How reliable are candlestick patterns?

Understanding candlestick charts is an important part of successful technical trading, but it does not guarantee success. Traders are split on the effectiveness of candlesticks, and not all technical analysts accept them. The most common criticism is that multi-candle patterns like the head and shoulders are vague and resist neat identification. This means two traders looking at the same chart may draw completely different conclusions about the presence of a chart pattern. The criticism is valid, but in principle at least candlesticks are a useful way of visualising market psychology.

What timeframe should I use for candlestick charting?

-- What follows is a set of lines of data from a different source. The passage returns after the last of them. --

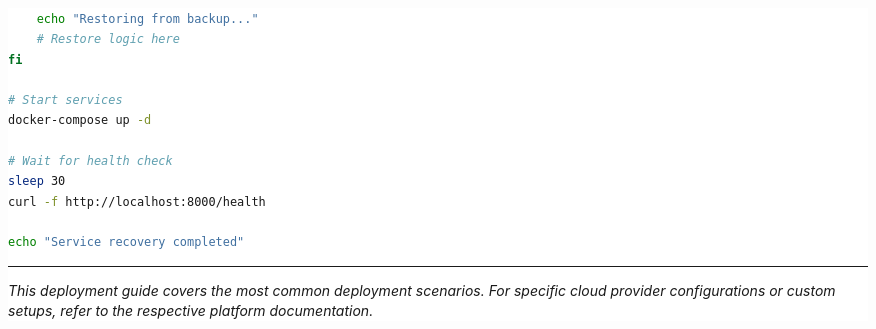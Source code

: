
 ```bash
    echo "Restoring from backup..."
    # Restore logic here
fi

# Start services
docker-compose up -d

# Wait for health check
sleep 30
curl -f http://localhost:8000/health

echo "Service recovery completed"
```

---

*This deployment guide covers the most common deployment scenarios. For specific cloud provider configurations or custom setups, refer to the respective platform documentation.*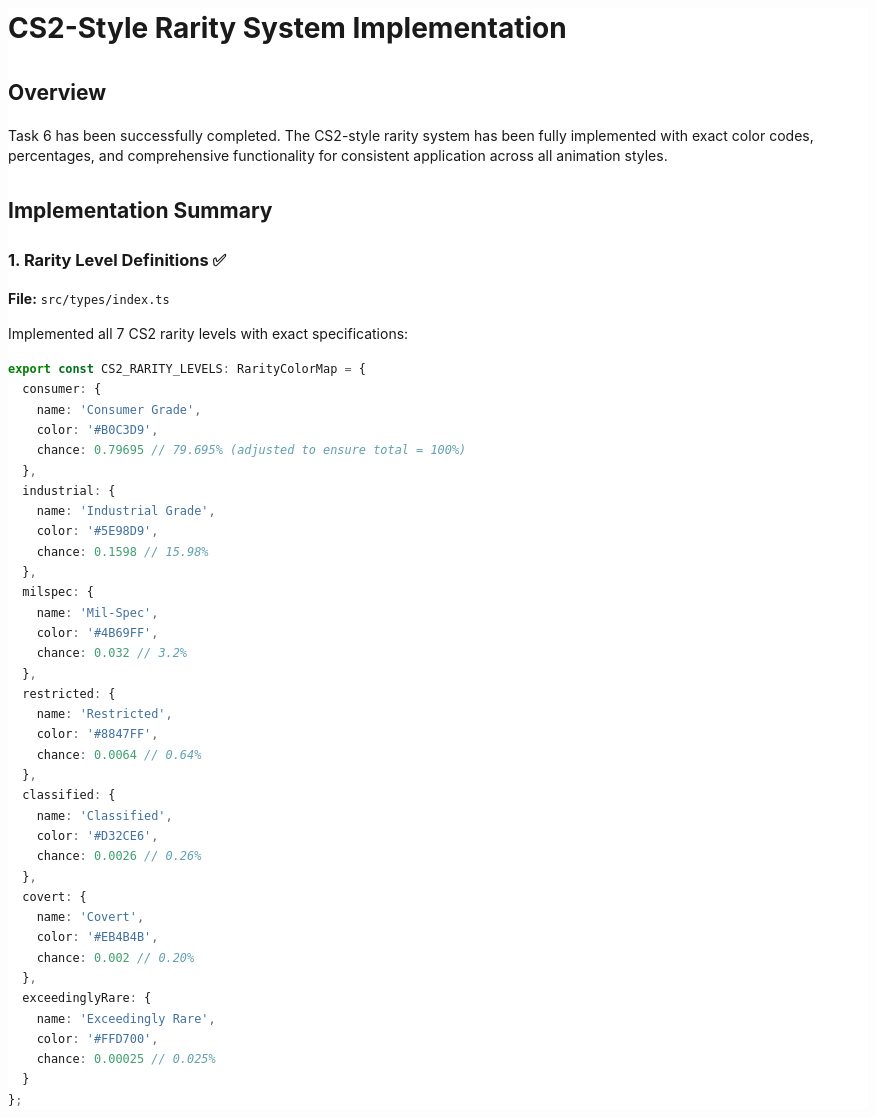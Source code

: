 # CS2-Style Rarity System Implementation

## Overview

Task 6 has been successfully completed. The CS2-style rarity system has been fully implemented with exact color codes, percentages, and comprehensive functionality for consistent application across all animation styles.

## Implementation Summary

### 1. Rarity Level Definitions ✅

**File:** `src/types/index.ts`

Implemented all 7 CS2 rarity levels with exact specifications:

```typescript
export const CS2_RARITY_LEVELS: RarityColorMap = {
  consumer: {
    name: 'Consumer Grade',
    color: '#B0C3D9',
    chance: 0.79695 // 79.695% (adjusted to ensure total = 100%)
  },
  industrial: {
    name: 'Industrial Grade', 
    color: '#5E98D9',
    chance: 0.1598 // 15.98%
  },
  milspec: {
    name: 'Mil-Spec',
    color: '#4B69FF', 
    chance: 0.032 // 3.2%
  },
  restricted: {
    name: 'Restricted',
    color: '#8847FF',
    chance: 0.0064 // 0.64%
  },
  classified: {
    name: 'Classified',
    color: '#D32CE6',
    chance: 0.0026 // 0.26%
  },
  covert: {
    name: 'Covert',
    color: '#EB4B4B',
    chance: 0.002 // 0.20%
  },
  exceedinglyRare: {
    name: 'Exceedingly Rare',
    color: '#FFD700',
    chance: 0.00025 // 0.025%
  }
};
```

Originally, candlestick charts were used across daily sessions. This made sense when market sessions involved traders in a single location, constrained by time limits. Today, FX markets operate around the clock, and even time-limited equity trading sessions no longer involve face to face dealing. Nowadays, traders use candlesticks to view price action across any time period, from minutes to months. Be careful to remain consistent in the time periods you use – different trends will exist across different time periods, so a pattern may only be valid in the chart you found it on.

What do I do if a pattern contradicts my other analysis?

No method, technical or fundamental, should be used in isolation. If you have an investment case based on candlestick patterns alone, you will struggle to understand the markets and tread consistently. Instead, use multiple technical strategies combined with a solid grasp of market fundamentals to know when to go long or short using CFDs.